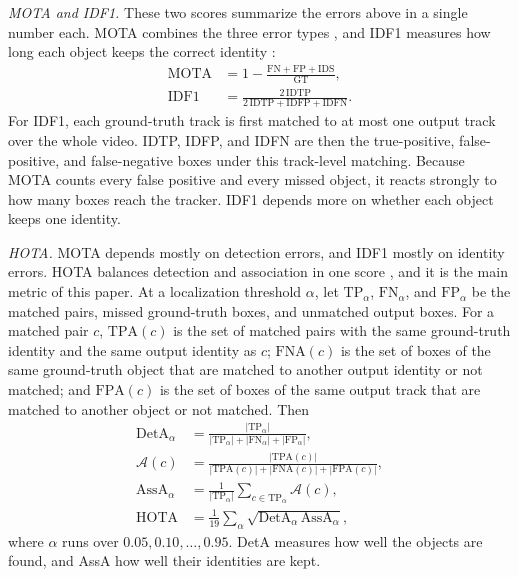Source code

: \emph{MOTA and IDF1.} These two scores summarize the errors above in a single number each. MOTA
combines the three error types \cite{bernardin2008clear}, and IDF1 measures how long each object
keeps the correct identity \cite{ristani2016idf1}:
\begin{align}
\mathrm{MOTA}&=1-\frac{\mathrm{FN}+\mathrm{FP}+\mathrm{IDS}}{\mathrm{GT}},\label{eq:mota}\\
\mathrm{IDF1}&=\frac{2\,\mathrm{IDTP}}{2\,\mathrm{IDTP}+\mathrm{IDFP}+\mathrm{IDFN}}.\label{eq:idf1}
\end{align}
For IDF1, each ground-truth track is first matched to at most one output track over the whole
video. IDTP, IDFP, and IDFN are then the true-positive, false-positive, and false-negative boxes
under this track-level matching. Because MOTA counts every false positive and every missed object,
it reacts strongly to how many boxes reach the tracker. IDF1 depends more on whether each object
keeps one identity.

\emph{HOTA.} MOTA depends mostly on detection errors, and IDF1 mostly on identity errors. HOTA
balances detection and association in one score \cite{luiten2021hota}, and it is the main metric
of this paper. At a localization threshold $\alpha$, let $\mathrm{TP}_\alpha$, $\mathrm{FN}_\alpha$,
and $\mathrm{FP}_\alpha$ be the matched pairs, missed ground-truth boxes, and unmatched output boxes.
For a matched pair $c$, $\mathrm{TPA}(c)$ is the set of matched pairs with the same ground-truth
identity and the same output identity as $c$; $\mathrm{FNA}(c)$ is the set of boxes of the same
ground-truth object that are matched to another output identity or not matched; and
$\mathrm{FPA}(c)$ is the set of boxes of the same output track that are matched to another object
or not matched. Then
\begin{align}
\mathrm{DetA}_\alpha&=\frac{|\mathrm{TP}_\alpha|}{|\mathrm{TP}_\alpha|+|\mathrm{FN}_\alpha|+|\mathrm{FP}_\alpha|},\label{eq:deta}\\
\mathcal{A}(c)&=\frac{|\mathrm{TPA}(c)|}{|\mathrm{TPA}(c)|+|\mathrm{FNA}(c)|+|\mathrm{FPA}(c)|},\label{eq:ac}\\
\mathrm{AssA}_\alpha&=\frac{1}{|\mathrm{TP}_\alpha|}\sum_{c\in\mathrm{TP}_\alpha}\mathcal{A}(c),\label{eq:assa}\\
\mathrm{HOTA}&=\frac{1}{19}\sum_{\alpha}\sqrt{\mathrm{DetA}_\alpha\,\mathrm{AssA}_\alpha},\label{eq:hota}
\end{align}
where $\alpha$ runs over $0.05, 0.10, \dots, 0.95$. DetA measures how well the objects are found,
and AssA how well their identities are kept.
........
Above are the records. Copy the lines beginning at the one that has "identity errors. HOTA" and ending with the one that has "balances detection and", unchanged.

▶ **Exercise answer**:
\emph{HOTA.} MOTA depends mostly on detection errors, and IDF1 mostly on identity errors. HOTA
balances detection and association in one score \cite{luiten2021hota}, and it is the main metric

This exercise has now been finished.